Decision Date08 March 1911
Docket Number5,163-5,164.
Citation187 F. 229
PartiesUNITED STATES v. STANDARD SANITARY MFG. CO. et al.
CourtU.S. District Court — Eastern District of Michigan

Edwin P. Grosvenor, Sp. Asst. Atty. Gen., and Frank H. Watson, U.S atty.

Stevenson Carpenter & Butzell, Noble, Jackson & Hubbard, Lyon & Hunter and Moritz Rosenthal, for defendants.

DENISON District Judge (sitting by designation).

The act of February 25, 1903 (32 St.L. 904), as amended June 30, 1906 (34 St.L. 798), provides that no person shall be prosecuted for or on account of any transaction concerning which he, in obedience to a subpoena, gives testimony under oath, in any proceeding under the so-called Sherman act or anti-trust law.

Before the filing of these indictments, the respondents here were made defendants in an equity suit brought by the United States, under section 4 of the anti-trust law to enjoin the same alleged combination which forms the basis of these indictments. The bill did not waive oath to the answer, and so, in legal effect, demanded a sworn answer. The defendants did answer under oath. They now claim freedom from criminal prosecution, and rely upon the terms of the immunity statute above recited.

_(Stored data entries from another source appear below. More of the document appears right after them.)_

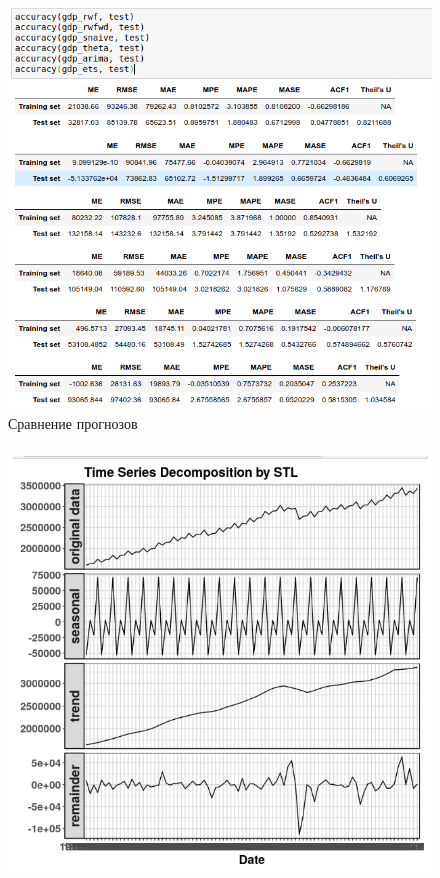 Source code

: \documentclass[c, dvipsnames]{beamer}  %
\begin{document}
\begin{frame}[shrink=5]
\frametitle{\insertsection} 
\framesubtitle{\insertsubsection}



\begin{figure}
	\centering
	\includegraphics[width=0.7\linewidth]{screenshot023}
	\caption{Сравнение прогнозов}
	\label{fig:screenshot021}
\end{figure}





\end{frame}



\begin{frame}[shrink=5]
\frametitle{\insertsection} 
\framesubtitle{\insertsubsection}

\begin{figure}
	\centering
	\includegraphics[width=0.7\linewidth]{screenshot024}
	\label{fig:screenshot024}
\end{figure}



\end{frame}
\end{document}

It is clear that the answers were under oath, and were demanded and given in such a 'proceeding under' the anti-trust act as the immunity statute contemplates. The only question is whether these answers constitute 'testimony (or) evidence under oath,' or 'in obedience to a subpoena.' It is also clear that the filing of the answer may be thought of as something done 'in obedience to a subpoena,' because it is required by law as a step following upon the issue of a chancery subpoena.

So, too, it cannot be doubted that an answer under oath was, under the old equity practice and in a proper case, evidence, and often controlling evidence, upon final disposition of an equity suit.

It follows that, without any distortion of the language into grotesque or unknown form or meaning, the respondents can make it spell immunity in this case; but it does not follow, even under the rules of construction of criminal statutes, that respondents must have a favorable interpretation just because such interpretation is possible. The true criterion must be the fair and reasonable meaning-- the sense in which it is probable that Congress used the chosen words.

Under the equity practice, an answer is a pleading as is a plea or demurrer. This is the primary, and in the typical case the only, function of the answer. Under certain conditions, it took on a secondary or incidental function, and proffered itself as evidence. This was because of the situation attendant upon a bill of discovery. Bills of discovery are now practically unknown, and it is at least doubtful (particularly under this section 4) whether such a bill can now be maintained at all without aid from some other ground of equity jurisdiction. It is not to be inferred, as respondents say, that the individual defendants were joined in the equity suit only for the purpose of obtaining discovery. The reasonable inference is that they were joined so as to obtain an effective injunction.

Bills of discovery being substantially discontinued, the resulting evidential character of the answer has practically disappeared. Skilled equity counsel remember this historical but obsolescent, function of the answer; but probably laymen generally, as well as most lawyers in the code states and many lawyers in other states, would now be surprised to be told that an 'answer' is 'testimony.' I cannot think that...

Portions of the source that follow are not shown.